**What the task asks**
Your task is to retype every entry exactly while omitting the pictures.

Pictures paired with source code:
──────────────────────────────
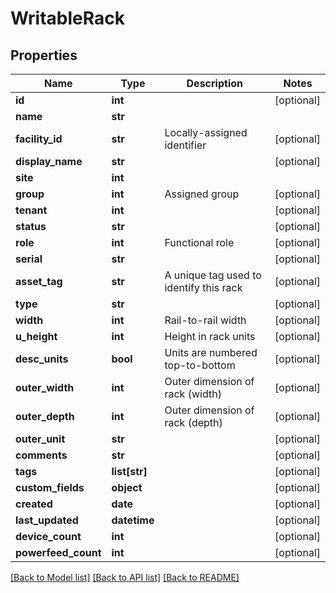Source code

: # WritableRack

## Properties
Name | Type | Description | Notes
------------ | ------------- | ------------- | -------------
**id** | **int** |  | [optional] 
**name** | **str** |  | 
**facility_id** | **str** | Locally-assigned identifier | [optional] 
**display_name** | **str** |  | [optional] 
**site** | **int** |  | 
**group** | **int** | Assigned group | [optional] 
**tenant** | **int** |  | [optional] 
**status** | **str** |  | [optional] 
**role** | **int** | Functional role | [optional] 
**serial** | **str** |  | [optional] 
**asset_tag** | **str** | A unique tag used to identify this rack | [optional] 
**type** | **str** |  | [optional] 
**width** | **int** | Rail-to-rail width | [optional] 
**u_height** | **int** | Height in rack units | [optional] 
**desc_units** | **bool** | Units are numbered top-to-bottom | [optional] 
**outer_width** | **int** | Outer dimension of rack (width) | [optional] 
**outer_depth** | **int** | Outer dimension of rack (depth) | [optional] 
**outer_unit** | **str** |  | [optional] 
**comments** | **str** |  | [optional] 
**tags** | **list[str]** |  | [optional] 
**custom_fields** | **object** |  | [optional] 
**created** | **date** |  | [optional] 
**last_updated** | **datetime** |  | [optional] 
**device_count** | **int** |  | [optional] 
**powerfeed_count** | **int** |  | [optional] 

[[Back to Model list]](../README.md#documentation-for-models) [[Back to API list]](../README.md#documentation-for-api-endpoints) [[Back to README]](../README.md)


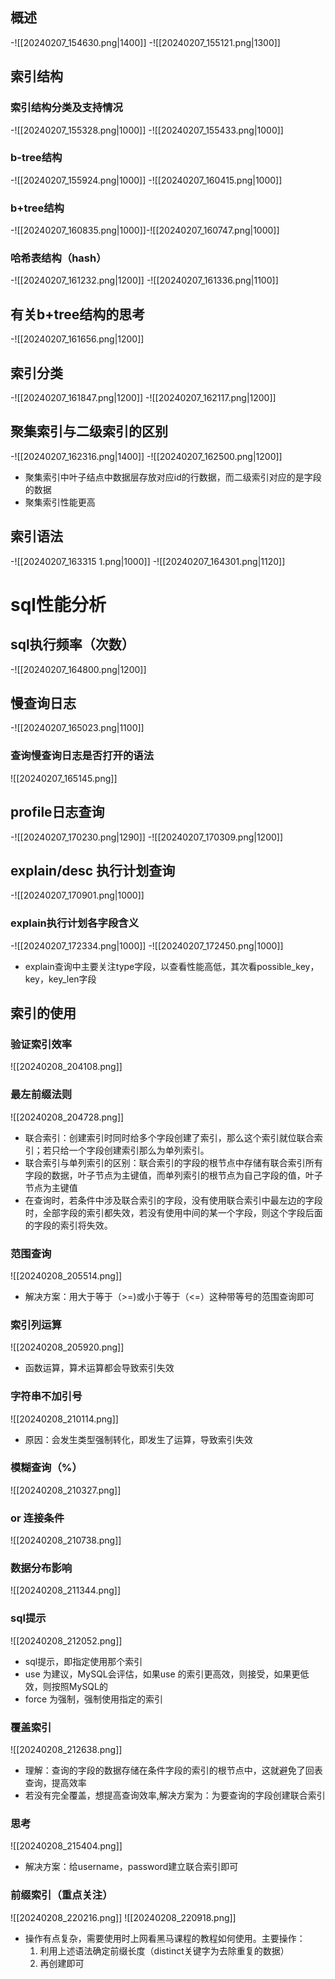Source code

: ## 概述
-![[20240207_154630.png|1400]]
-![[20240207_155121.png|1300]]
## 索引结构
### 索引结构分类及支持情况
-![[20240207_155328.png|1000]]
-![[20240207_155433.png|1000]]
### b-tree结构
-![[20240207_155924.png|1000]]
-![[20240207_160415.png|1000]]
### b+tree结构
-![[20240207_160835.png|1000]]-![[20240207_160747.png|1000]]
### 哈希表结构（hash）
-![[20240207_161232.png|1200]]
-![[20240207_161336.png|1100]]
## 有关b+tree结构的思考
-![[20240207_161656.png|1200]]
## 索引分类
-![[20240207_161847.png|1200]]
-![[20240207_162117.png|1200]]
## 聚集索引与二级索引的区别
-![[20240207_162316.png|1400]]
-![[20240207_162500.png|1200]]
- 聚集索引中叶子结点中数据层存放对应id的行数据，而二级索引对应的是字段的数据
- 聚集索引性能更高
## 索引语法
-![[20240207_163315 1.png|1000]]
-![[20240207_164301.png|1120]]
# sql性能分析
## sql执行频率（次数）
-![[20240207_164800.png|1200]]
## 慢查询日志
-![[20240207_165023.png|1100]]
### 查询慢查询日志是否打开的语法
![[20240207_165145.png]]
## profile日志查询
-![[20240207_170230.png|1290]]
-![[20240207_170309.png|1200]]
## explain/desc 执行计划查询
-![[20240207_170901.png|1000]]
### explain执行计划各字段含义
-![[20240207_172334.png|1000]]
-![[20240207_172450.png|1000]]
- explain查询中主要关注type字段，以查看性能高低，其次看possible_key，key，key_len字段
## 索引的使用
### 验证索引效率
![[20240208_204108.png]]
### 最左前缀法则
![[20240208_204728.png]]
- 联合索引：创建索引时同时给多个字段创建了索引，那么这个索引就位联合索引；若只给一个字段创建索引那么为单列索引。
- 联合索引与单列索引的区别：联合索引的字段的根节点中存储有联合索引所有字段的数据，叶子节点为主键值，而单列索引的根节点为自己字段的值，叶子节点为主键值
- 在查询时，若条件中涉及联合索引的字段，没有使用联合索引中最左边的字段时，全部字段的索引都失效，若没有使用中间的某一个字段，则这个字段后面的字段的索引将失效。
### 范围查询
![[20240208_205514.png]]
- 解决方案：用大于等于（>=)或小于等于（<=）这种带等号的范围查询即可
### 索引列运算
![[20240208_205920.png]]
- 函数运算，算术运算都会导致索引失效
### 字符串不加引号
![[20240208_210114.png]]
- 原因：会发生类型强制转化，即发生了运算，导致索引失效
### 模糊查询（%）
![[20240208_210327.png]]
### or 连接条件
![[20240208_210738.png]]
### 数据分布影响
![[20240208_211344.png]]
### sql提示
![[20240208_212052.png]]
- sql提示，即指定使用那个索引
- use 为建议，MySQL会评估，如果use 的索引更高效，则接受，如果更低效，则按照MySQL的
- force 为强制，强制使用指定的索引
### 覆盖索引
![[20240208_212638.png]]
- 理解：查询的字段的数据存储在条件字段的索引的根节点中，这就避免了回表查询，提高效率
- 若没有完全覆盖，想提高查询效率,解决方案为：为要查询的字段创建联合索引
### 思考
![[20240208_215404.png]]
- 解决方案：给username，password建立联合索引即可
### 前缀索引（重点关注）
![[20240208_220216.png]]
![[20240208_220918.png]]
- 操作有点复杂，需要使用时上网看黑马课程的教程如何使用。主要操作：
	1. 利用上述语法确定前缀长度（distinct关键字为去除重复的数据）
	2. 再创建即可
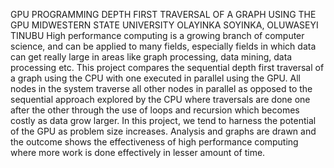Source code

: GPU PROGRAMMING 
DEPTH FIRST TRAVERSAL OF A GRAPH USING THE GPU 
MIDWESTERN STATE UNIVERSITY 
OLAYINKA SOYINKA, OLUWASEYI TINUBU 
High performance computing is a growing branch of computer science, and can be applied to many fields, especially fields in which data
can get really large in areas like graph processing, data mining, data processing etc. This project compares the sequential depth first
traversal of a graph using the CPU with one executed in parallel using the GPU. 
All nodes in the system traverse all other nodes in parallel as opposed to the sequential approach explored by the CPU where traversals
are done one after the other through the use of loops and recursion which becomes costly as data grow larger. In this project, we tend
to harness the potential of the GPU as problem size increases. Analysis and graphs are drawn and the outcome shows the effectiveness
of high performance computing where more work is done effectively in lesser amount of time. 
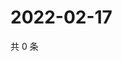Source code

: # 2022-02-17

共 0 条

<!-- BEGIN WEIBO -->
<!-- 最后更新时间 Thu Feb 17 2022 07:09:11 GMT+0800 (China Standard Time) -->

<!-- END WEIBO -->
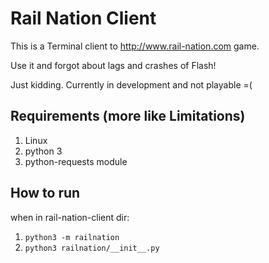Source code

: Rail Nation Client
===================

This is a Terminal client to http://www.rail-nation.com game.

Use it and forgot about lags and crashes of Flash!

Just kidding. Currently in development and not playable =(

Requirements (more like Limitations)
--------------------------
1. Linux
2. python 3
3. python-requests module

How to run
-----------
when in rail-nation-client dir:

1. `python3 -m railnation`
2. `python3 railnation/__init__.py`
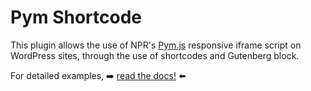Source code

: # Pym Shortcode

This plugin allows the use of NPR's [Pym.js](http://blog.apps.npr.org/pym.js/) responsive iframe script on WordPress sites, through the use of shortcodes and Gutenberg block.

For detailed examples, ➡️ [read the docs!](./docs/)  ⬅️
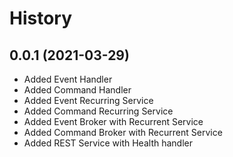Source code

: History
=======

0.0.1 (2021-03-29)
------------------

* Added Event Handler
* Added Command Handler
* Added Event Recurring Service
* Added Command Recurring Service
* Added Event Broker with Recurrent Service
* Added Command Broker with Recurrent Service
* Added REST Service with Health handler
──────────────────────────────
**Problem solution**
Source code

: # WritableRack

## Properties
Name | Type | Description | Notes
------------ | ------------- | ------------- | -------------
**id** | **int** |  | [optional] 
**name** | **str** |  | 
**facility_id** | **str** | Locally-assigned identifier | [optional] 
**display_name** | **str** |  | [optional] 
**site** | **int** |  | 
**group** | **int** | Assigned group | [optional] 
**tenant** | **int** |  | [optional] 
**status** | **str** |  | [optional] 
**role** | **int** | Functional role | [optional] 
**serial** | **str** |  | [optional] 
**asset_tag** | **str** | A unique tag used to identify this rack | [optional] 
**type** | **str** |  | [optional] 
**width** | **int** | Rail-to-rail width | [optional] 
**u_height** | **int** | Height in rack units | [optional] 
**desc_units** | **bool** | Units are numbered top-to-bottom | [optional] 
**outer_width** | **int** | Outer dimension of rack (width) | [optional] 
**outer_depth** | **int** | Outer dimension of rack (depth) | [optional] 
**outer_unit** | **str** |  | [optional] 
**comments** | **str** |  | [optional] 
**tags** | **list[str]** |  | [optional] 
**custom_fields** | **object** |  | [optional] 
**created** | **date** |  | [optional] 
**last_updated** | **datetime** |  | [optional] 
**device_count** | **int** |  | [optional] 
**powerfeed_count** | **int** |  | [optional] 

[[Back to Model list]](../README.md#documentation-for-models) [[Back to API list]](../README.md#documentation-for-api-endpoints) [[Back to README]](../README.md)


Source code

: ## 概述
-![[20240207_154630.png|1400]]
-![[20240207_155121.png|1300]]
## 索引结构
### 索引结构分类及支持情况
-![[20240207_155328.png|1000]]
-![[20240207_155433.png|1000]]
### b-tree结构
-![[20240207_155924.png|1000]]
-![[20240207_160415.png|1000]]
### b+tree结构
-![[20240207_160835.png|1000]]-![[20240207_160747.png|1000]]
### 哈希表结构（hash）
-![[20240207_161232.png|1200]]
-![[20240207_161336.png|1100]]
## 有关b+tree结构的思考
-![[20240207_161656.png|1200]]
## 索引分类
-![[20240207_161847.png|1200]]
-![[20240207_162117.png|1200]]
## 聚集索引与二级索引的区别
-![[20240207_162316.png|1400]]
-![[20240207_162500.png|1200]]
- 聚集索引中叶子结点中数据层存放对应id的行数据，而二级索引对应的是字段的数据
- 聚集索引性能更高
## 索引语法
-![[20240207_163315 1.png|1000]]
-![[20240207_164301.png|1120]]
# sql性能分析
## sql执行频率（次数）
-![[20240207_164800.png|1200]]
## 慢查询日志
-![[20240207_165023.png|1100]]
### 查询慢查询日志是否打开的语法
![[20240207_165145.png]]
## profile日志查询
-![[20240207_170230.png|1290]]
-![[20240207_170309.png|1200]]
## explain/desc 执行计划查询
-![[20240207_170901.png|1000]]
### explain执行计划各字段含义
-![[20240207_172334.png|1000]]
-![[20240207_172450.png|1000]]
- explain查询中主要关注type字段，以查看性能高低，其次看possible_key，key，key_len字段
## 索引的使用
### 验证索引效率
![[20240208_204108.png]]
### 最左前缀法则
![[20240208_204728.png]]
- 联合索引：创建索引时同时给多个字段创建了索引，那么这个索引就位联合索引；若只给一个字段创建索引那么为单列索引。
- 联合索引与单列索引的区别：联合索引的字段的根节点中存储有联合索引所有字段的数据，叶子节点为主键值，而单列索引的根节点为自己字段的值，叶子节点为主键值
- 在查询时，若条件中涉及联合索引的字段，没有使用联合索引中最左边的字段时，全部字段的索引都失效，若没有使用中间的某一个字段，则这个字段后面的字段的索引将失效。
### 范围查询
![[20240208_205514.png]]
- 解决方案：用大于等于（>=)或小于等于（<=）这种带等号的范围查询即可
### 索引列运算
![[20240208_205920.png]]
- 函数运算，算术运算都会导致索引失效
### 字符串不加引号
![[20240208_210114.png]]
- 原因：会发生类型强制转化，即发生了运算，导致索引失效
### 模糊查询（%）
![[20240208_210327.png]]
### or 连接条件
![[20240208_210738.png]]
### 数据分布影响
![[20240208_211344.png]]
### sql提示
![[20240208_212052.png]]
- sql提示，即指定使用那个索引
- use 为建议，MySQL会评估，如果use 的索引更高效，则接受，如果更低效，则按照MySQL的
- force 为强制，强制使用指定的索引
### 覆盖索引
![[20240208_212638.png]]
- 理解：查询的字段的数据存储在条件字段的索引的根节点中，这就避免了回表查询，提高效率
- 若没有完全覆盖，想提高查询效率,解决方案为：为要查询的字段创建联合索引
### 思考
![[20240208_215404.png]]
- 解决方案：给username，password建立联合索引即可
### 前缀索引（重点关注）
![[20240208_220216.png]]
![[20240208_220918.png]]
- 操作有点复杂，需要使用时上网看黑马课程的教程如何使用。主要操作：
	1. 利用上述语法确定前缀长度（distinct关键字为去除重复的数据）
	2. 再创建即可
Source code

: GPU PROGRAMMING 
DEPTH FIRST TRAVERSAL OF A GRAPH USING THE GPU 
MIDWESTERN STATE UNIVERSITY 
OLAYINKA SOYINKA, OLUWASEYI TINUBU 
High performance computing is a growing branch of computer science, and can be applied to many fields, especially fields in which data
can get really large in areas like graph processing, data mining, data processing etc. This project compares the sequential depth first
traversal of a graph using the CPU with one executed in parallel using the GPU. 
All nodes in the system traverse all other nodes in parallel as opposed to the sequential approach explored by the CPU where traversals
are done one after the other through the use of loops and recursion which becomes costly as data grow larger. In this project, we tend
to harness the potential of the GPU as problem size increases. Analysis and graphs are drawn and the outcome shows the effectiveness
of high performance computing where more work is done effectively in lesser amount of time. 
Source code

: # 2022-02-17

共 0 条

<!-- BEGIN WEIBO -->
<!-- 最后更新时间 Thu Feb 17 2022 07:09:11 GMT+0800 (China Standard Time) -->

<!-- END WEIBO -->
Source code

: Rail Nation Client
===================

This is a Terminal client to http://www.rail-nation.com game.

Use it and forgot about lags and crashes of Flash!

Just kidding. Currently in development and not playable =(

Requirements (more like Limitations)
--------------------------
1. Linux
2. python 3
3. python-requests module

How to run
-----------
when in rail-nation-client dir:

1. `python3 -m railnation`
2. `python3 railnation/__init__.py`
Source code

: # Pym Shortcode

This plugin allows the use of NPR's [Pym.js](http://blog.apps.npr.org/pym.js/) responsive iframe script on WordPress sites, through the use of shortcodes and Gutenberg block.

For detailed examples, ➡️ [read the docs!](./docs/)  ⬅️
Source code

: History
=======

0.0.1 (2021-03-29)
------------------

* Added Event Handler
* Added Command Handler
* Added Event Recurring Service
* Added Command Recurring Service
* Added Event Broker with Recurrent Service
* Added Command Broker with Recurrent Service
* Added REST Service with Health handler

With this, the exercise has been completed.